# Local join counts

In the following notebook we review the different type of local join counts (LJC) put forward by [Anselin and Li (2019)](https://econpapers.repec.org/article/kapjgeosy/v_3a21_3ay_3a2019_3ai_3a2_3ad_3a10.1007_5fs10109-019-00299-x.htm). LJC focus on spatial phenomenon that take on binary values (e.g. 0 or 1). This suite of exploratory statistics is especially useful to analysts who want to focus on different types of what Anselin and Li call 'co-location'; that is, the presence or absence of specific 0 or 1 values. 

Note that there are three versions of the LJC:

- univariate LJC
- bivariate LJC (case 1)
- bivariate LJC (case 2)
- multivariate LJC

The utility of each of these statistics will be reviewed in brief. 

## Univariate LJC

The univariate LJC is a the local version of the 'black-black' or BB statistic. This statistic describes the count of the neighbors, $x_j$, of a given unit, $x_i$, that are equal to 1 when the unit is also equal to 1. Formally: 

Eq 1. $$BB_i = x_i \sum_{j} w_{ij} x_j$$

It is important to note that when a given unit $x_i$ is equal to 0, the statistic also becomes 0. Anselin and Li describe the application of this statisttic as:

> Hence, the local join count statistic is only meaningful to assess whether locations with an “event” (i.e., xi = 1 ) are surrounded by more locations with events than would be the case under spatial randomness.

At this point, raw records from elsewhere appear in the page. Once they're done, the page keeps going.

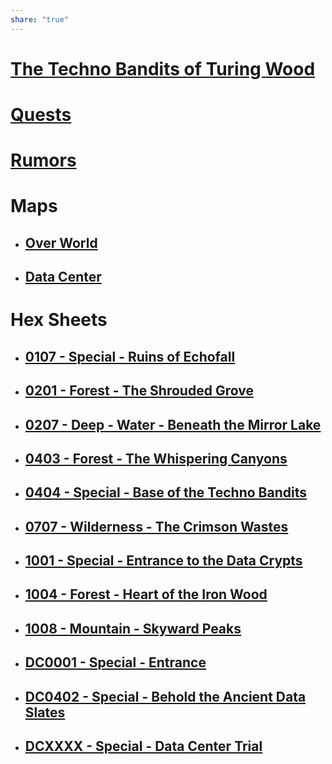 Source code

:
 ```yaml
---
share: "true"
---
```


# [The Techno Bandits of Turing Wood](The-Techno-Bandits-of-Turing-Wood.html)  
  
# [Quests](Quests.html)  
  
# [Rumors](adventures/Techno-Bandits-of-Turing-Wood/Rumors.html)  
  
# Maps  
  
- ## [Over World](Over-World.html)  
- ## [Data Center](Data-Center.html)  
  
# Hex Sheets  
  
- ## [0107 - Special - Ruins of Echofall](./Hexes/0107-Special-Ruins-of-Echofall.html)  
- ## [0201 - Forest - The Shrouded Grove](./Hexes/0201-Forest-The-Shrouded-Grove.html)  
- ## [0207 - Deep - Water - Beneath the Mirror Lake](./Hexes/0207-Deep-Water-Beneath-the-Mirror-Lake.html)  
- ## [0403 - Forest - The Whispering Canyons](0403-Forest-The-Whispering-Canyons.html)  
- ## [0404 - Special - Base of the Techno Bandits](./Hexes/0404-Special-Base-of-the-Techno-Bandits.html)  
- ## [0707 - Wilderness - The Crimson Wastes](./Hexes/0707-Wilderness-The-Crimson-Wastes.html)  
- ## [1001 - Special - Entrance to the Data Crypts](./Hexes/1001-Special-Entrance-to-the-Data-Crypts.html)  
- ## [1004 - Forest - Heart of the Iron Wood](./Hexes/1004-Forest-Heart-of-the-Iron-Wood.html)  
- ## [1008 - Mountain - Skyward Peaks](./Hexes/1008-Mountain-Skyward-Peaks.html)  
- ## [DC0001 - Special - Entrance](./Hexes/DC0001-Special-Entrance.html)  
- ## [DC0402 - Special - Behold the Ancient Data Slates](./Hexes/DC0402-Special-Behold-the-Ancient-Data-Slates.html)  
- ## [DCXXXX - Special - Data Center Trial](./Hexes/DCXXXX-Special-Data-Center-Trial.html)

We can apply the PySAL implementation of the univariate LJC statistic to its original implementation in [GeoDa](https://geodacenter.github.io/workbook/6a_local_auto/lab6a.html#local-join-count-statistic). We first load in the Guerry dataset and convert the column `Donats` to binary column. This new binary column has a value of 1 for the top three groupings of `Donats` based on a Natural Breaks classification method (and 0 for otherwise).

In [1]:
import libpysal
import geopandas as gpd
guerry = libpysal.examples.load_example('Guerry')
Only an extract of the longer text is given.